Looking to Other Writers
Given that the Fandorin novels are set during the age of the Russian Empire, and since Fandorin is as much of a spy as he is a gumshoe, Akunin’s novels see the detective thrown into several different maelstroms across the world. In “The Turkish Gambit,” Fandorin finds himself in Bulgaria during the Russo-Turkish War of 1877–1878. In “The Diamond Chariot,” Fandorin’s case involves not only the Trans-Siberian Railway, but also the Russo-Japanese War in northern China and Korea.Besides their historical character, the Fandorin mysteries are dedicated to the classic tropes, themes, and creators of the mystery genre. Take for instance “Murder on the Leviathan.” Set aboard a passenger ship in the 1870s, “Murder on the Leviathan,” with its theme of cursed archaeology, its multiethnic passengers, and intricate mystery, recalls the great Agatha Christie and her novels like “Death on the Nile.”
A Better Time
The bygone days of the Russian Empire are also honored. This is not to say that Akunin’s novels are blind paeans to tsarism. There are plenty of duplicitous characters who populate these novels, and not all of them are bomb-throwing Bolsheviks or common thieves. Corrupt Russian bureaucrats, idealistic students influenced by too much Nietzsche, and royal psychopaths appear just as often.However, one cannot help but read the Fandorin novels and fall in love with the common nobility of the period. The characters behave with manners.
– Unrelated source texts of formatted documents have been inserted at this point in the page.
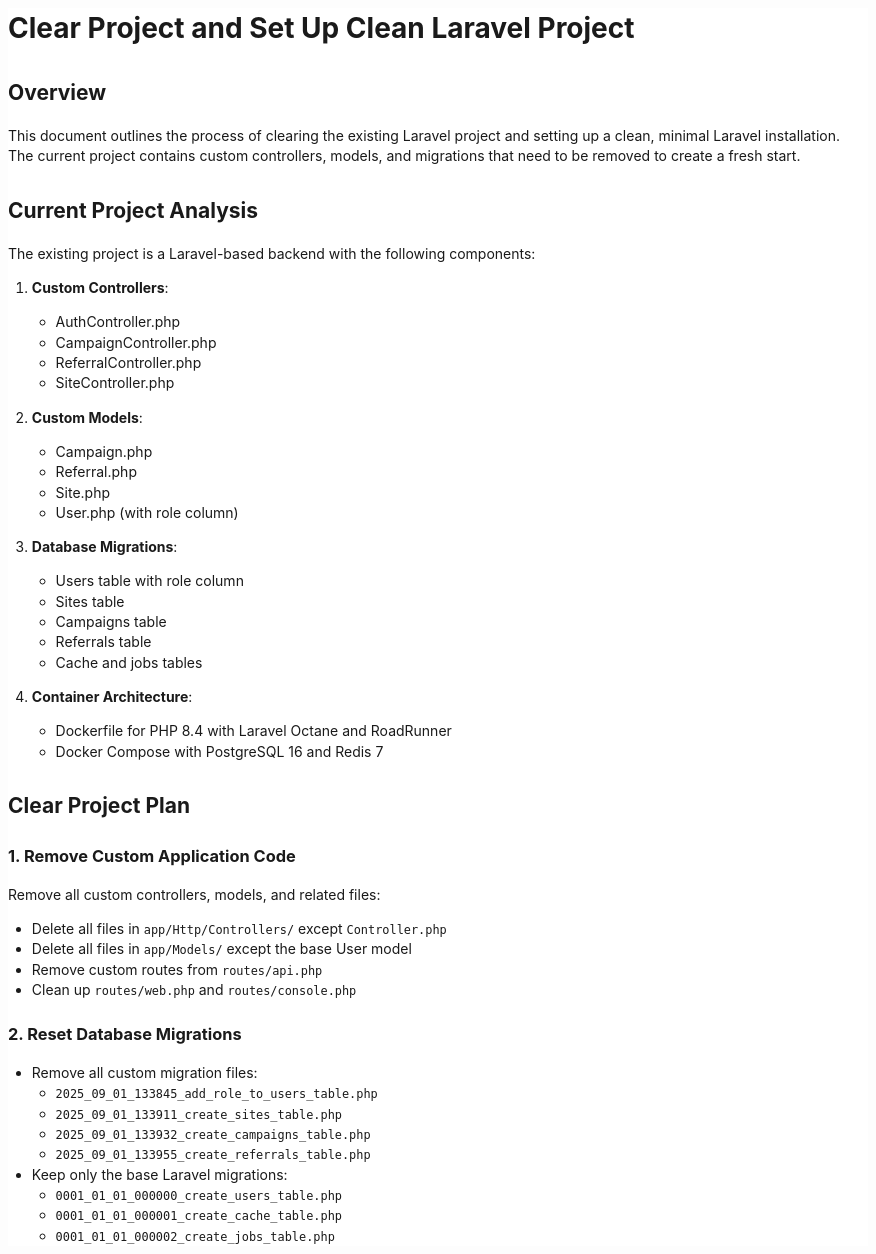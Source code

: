 # Clear Project and Set Up Clean Laravel Project

## Overview

This document outlines the process of clearing the existing Laravel project and setting up a clean, minimal Laravel installation. The current project contains custom controllers, models, and migrations that need to be removed to create a fresh start.

## Current Project Analysis

The existing project is a Laravel-based backend with the following components:

1. **Custom Controllers**:
   - AuthController.php
   - CampaignController.php
   - ReferralController.php
   - SiteController.php

2. **Custom Models**:
   - Campaign.php
   - Referral.php
   - Site.php
   - User.php (with role column)

3. **Database Migrations**:
   - Users table with role column
   - Sites table
   - Campaigns table
   - Referrals table
   - Cache and jobs tables

4. **Container Architecture**:
   - Dockerfile for PHP 8.4 with Laravel Octane and RoadRunner
   - Docker Compose with PostgreSQL 16 and Redis 7

## Clear Project Plan

### 1. Remove Custom Application Code

Remove all custom controllers, models, and related files:

- Delete all files in `app/Http/Controllers/` except `Controller.php`
- Delete all files in `app/Models/` except the base User model
- Remove custom routes from `routes/api.php`
- Clean up `routes/web.php` and `routes/console.php`

### 2. Reset Database Migrations

- Remove all custom migration files:
  - `2025_09_01_133845_add_role_to_users_table.php`
  - `2025_09_01_133911_create_sites_table.php`
  - `2025_09_01_133932_create_campaigns_table.php`
  - `2025_09_01_133955_create_referrals_table.php`
- Keep only the base Laravel migrations:
  - `0001_01_01_000000_create_users_table.php`
  - `0001_01_01_000001_create_cache_table.php`
  - `0001_01_01_000002_create_jobs_table.php`

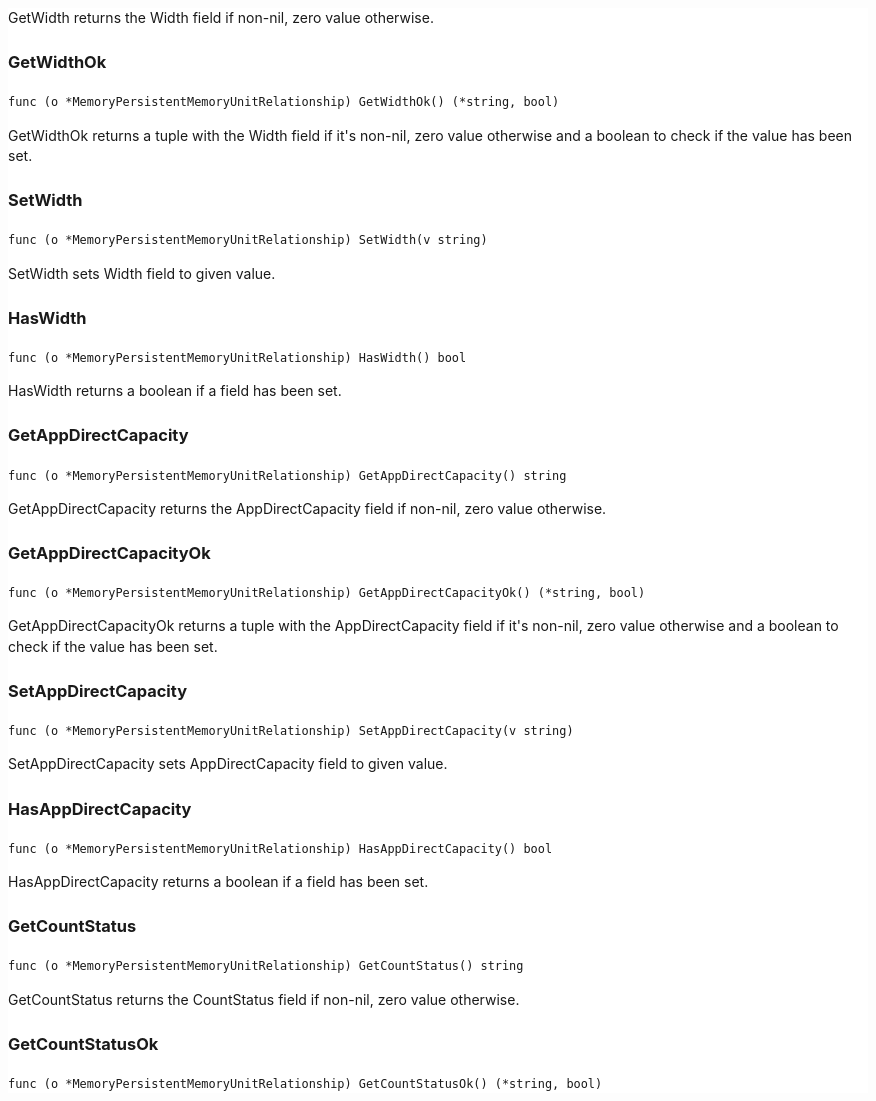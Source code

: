 GetWidth returns the Width field if non-nil, zero value otherwise.

### GetWidthOk

`func (o *MemoryPersistentMemoryUnitRelationship) GetWidthOk() (*string, bool)`

GetWidthOk returns a tuple with the Width field if it's non-nil, zero value otherwise
and a boolean to check if the value has been set.

### SetWidth

`func (o *MemoryPersistentMemoryUnitRelationship) SetWidth(v string)`

SetWidth sets Width field to given value.

### HasWidth

`func (o *MemoryPersistentMemoryUnitRelationship) HasWidth() bool`

HasWidth returns a boolean if a field has been set.

### GetAppDirectCapacity

`func (o *MemoryPersistentMemoryUnitRelationship) GetAppDirectCapacity() string`

GetAppDirectCapacity returns the AppDirectCapacity field if non-nil, zero value otherwise.

### GetAppDirectCapacityOk

`func (o *MemoryPersistentMemoryUnitRelationship) GetAppDirectCapacityOk() (*string, bool)`

GetAppDirectCapacityOk returns a tuple with the AppDirectCapacity field if it's non-nil, zero value otherwise
and a boolean to check if the value has been set.

### SetAppDirectCapacity

`func (o *MemoryPersistentMemoryUnitRelationship) SetAppDirectCapacity(v string)`

SetAppDirectCapacity sets AppDirectCapacity field to given value.

### HasAppDirectCapacity

`func (o *MemoryPersistentMemoryUnitRelationship) HasAppDirectCapacity() bool`

HasAppDirectCapacity returns a boolean if a field has been set.

### GetCountStatus

`func (o *MemoryPersistentMemoryUnitRelationship) GetCountStatus() string`

GetCountStatus returns the CountStatus field if non-nil, zero value otherwise.

### GetCountStatusOk

`func (o *MemoryPersistentMemoryUnitRelationship) GetCountStatusOk() (*string, bool)`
They have honor. They have loyalty, and no character is more loyal than Masa. Masa, who first appears in “The Diamond Chariot,” is a former yakuza gangster whom Fandorin hires to be his ninjitsu teacher. Masa saves Fandorin’s life time and time again in the novels, all the while thinking what can be construed as racist, or at least anti-Western opinions about European hygiene and gender relations.
The Fandorin series is the apex and apogee of historical mystery greatness. Akunin is an expert stylist and someone interested in the granular details about Russian history, its imperial culture, and the uniqueness of the Russian soul. The Fandorin novels are also a true feast for mystery and detective fiction lovers, and they offer the rare cross-cultural opportunity to see a traditional locked-room plot transported to 19th-century Russia.